- _Input material_
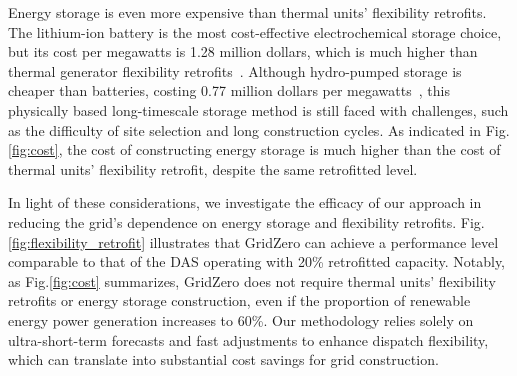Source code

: Energy storage is even more expensive than thermal units' flexibility retrofits. The lithium-ion battery is the most cost-effective electrochemical storage choice, but its cost per megawatts is 1.28 million dollars, which is much higher than thermal generator flexibility retrofits~\cite{yan2022lcos}. Although hydro-pumped storage is cheaper than batteries, costing 0.77 million dollars per megawatts~\cite{sospiro2021cost}, 
this physically based long-timescale storage method is still faced with challenges, such as the difficulty of site selection and long construction cycles. As indicated in Fig.\ref{fig:cost}, the cost of constructing energy storage is much higher than the cost of thermal units' flexibility retrofit, despite the same retrofitted level.

In light of these considerations, we investigate the efficacy of our approach in reducing the grid's dependence on energy storage and flexibility retrofits. Fig.\ref{fig:flexibility_retrofit} illustrates that GridZero can achieve a performance level comparable to that of the DAS operating with 20\% retrofitted capacity.
Notably, as Fig.\ref{fig:cost} summarizes, GridZero does not require thermal units' flexibility retrofits or energy storage construction, even if the proportion of renewable energy power generation increases to 60\%. Our methodology relies solely on ultra-short-term forecasts and fast adjustments to enhance dispatch flexibility, which can translate into substantial cost savings for grid construction.
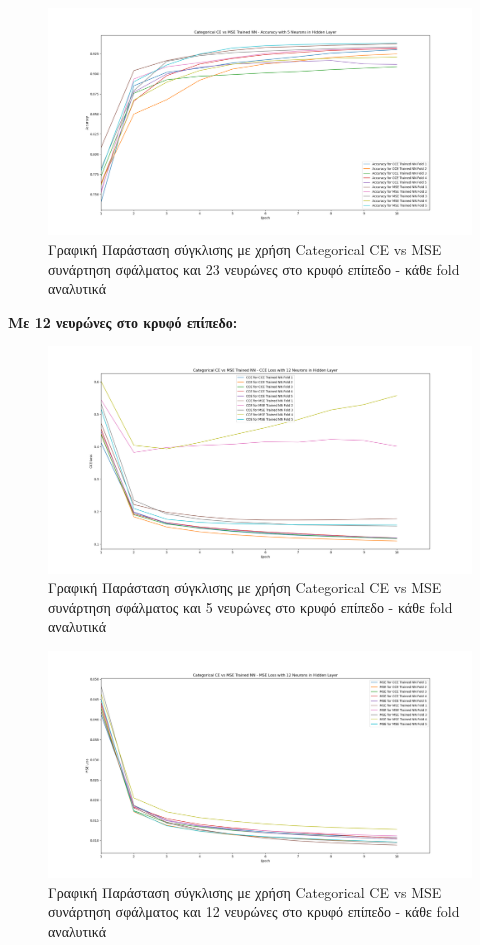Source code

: \documentclass[12pt,a4paper]{article}
\begin{document}
\begin{figure}[H]
	\includegraphics[width=\textwidth]{3. CCE vs MSE - Accuracy - 5 Neurons.png}
	\caption{Γραφική Παράσταση σύγκλισης με χρήση Categorical CE vs MSE συνάρτηση σφάλματος και 23 νευρώνες στο κρυφό επίπεδο - κάθε fold αναλυτικά}
\end{figure}

\textbf{Με 12 νευρώνες στο κρυφό επίπεδο:}

\begin{figure}[H]
	\includegraphics[width=\textwidth]{4. CCE vs MSE - CCE Loss - 12 Neurons.png}
	\caption{Γραφική Παράσταση σύγκλισης με χρήση Categorical CE vs MSE συνάρτηση σφάλματος και 5 νευρώνες στο κρυφό επίπεδο - κάθε fold αναλυτικά}
\end{figure}

\begin{figure}[H]
	\includegraphics[width=\textwidth]{5. CCE vs MSE - MSE Loss - 12 Neurons.png}
	\caption{Γραφική Παράσταση σύγκλισης με χρήση Categorical CE vs MSE συνάρτηση σφάλματος και 12 νευρώνες στο κρυφό επίπεδο - κάθε fold αναλυτικά}
\end{figure}
\end{document}
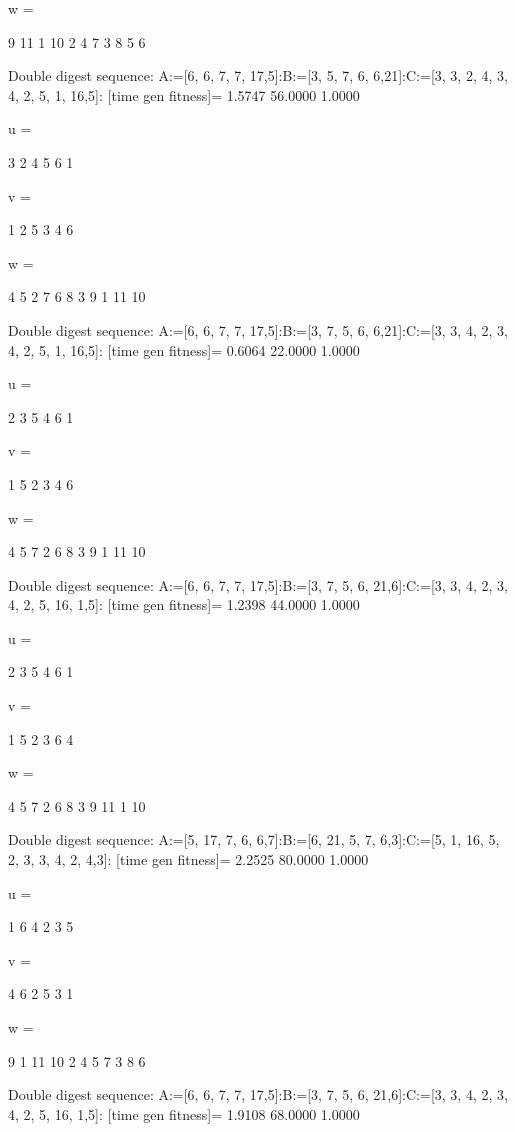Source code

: w =

     9    11     1    10     2     4     7     3     8     5     6

Double digest sequence:
A:=[6, 6, 7, 7, 17,5]:B:=[3, 5, 7, 6, 6,21]:C:=[3, 3, 2, 4, 3, 4, 2, 5, 1, 16,5]:
[time gen fitness]=
    1.5747   56.0000    1.0000


u =

     3     2     4     5     6     1


v =

     1     2     5     3     4     6


w =

     4     5     2     7     6     8     3     9     1    11    10

Double digest sequence:
A:=[6, 6, 7, 7, 17,5]:B:=[3, 7, 5, 6, 6,21]:C:=[3, 3, 4, 2, 3, 4, 2, 5, 1, 16,5]:
[time gen fitness]=
    0.6064   22.0000    1.0000


u =

     2     3     5     4     6     1


v =

     1     5     2     3     4     6


w =

     4     5     7     2     6     8     3     9     1    11    10

Double digest sequence:
A:=[6, 6, 7, 7, 17,5]:B:=[3, 7, 5, 6, 21,6]:C:=[3, 3, 4, 2, 3, 4, 2, 5, 16, 1,5]:
[time gen fitness]=
    1.2398   44.0000    1.0000


u =

     2     3     5     4     6     1


v =

     1     5     2     3     6     4


w =

     4     5     7     2     6     8     3     9    11     1    10

Double digest sequence:
A:=[5, 17, 7, 6, 6,7]:B:=[6, 21, 5, 7, 6,3]:C:=[5, 1, 16, 5, 2, 3, 3, 4, 2, 4,3]:
[time gen fitness]=
    2.2525   80.0000    1.0000


u =

     1     6     4     2     3     5


v =

     4     6     2     5     3     1


w =

     9     1    11    10     2     4     5     7     3     8     6

Double digest sequence:
A:=[6, 6, 7, 7, 17,5]:B:=[3, 7, 5, 6, 21,6]:C:=[3, 3, 4, 2, 3, 4, 2, 5, 16, 1,5]:
[time gen fitness]=
    1.9108   68.0000    1.0000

- _Assignment_
Your reply should be a single number: the count of lines above that contain the word "σφάλματος".

- _Result of the exercise_
3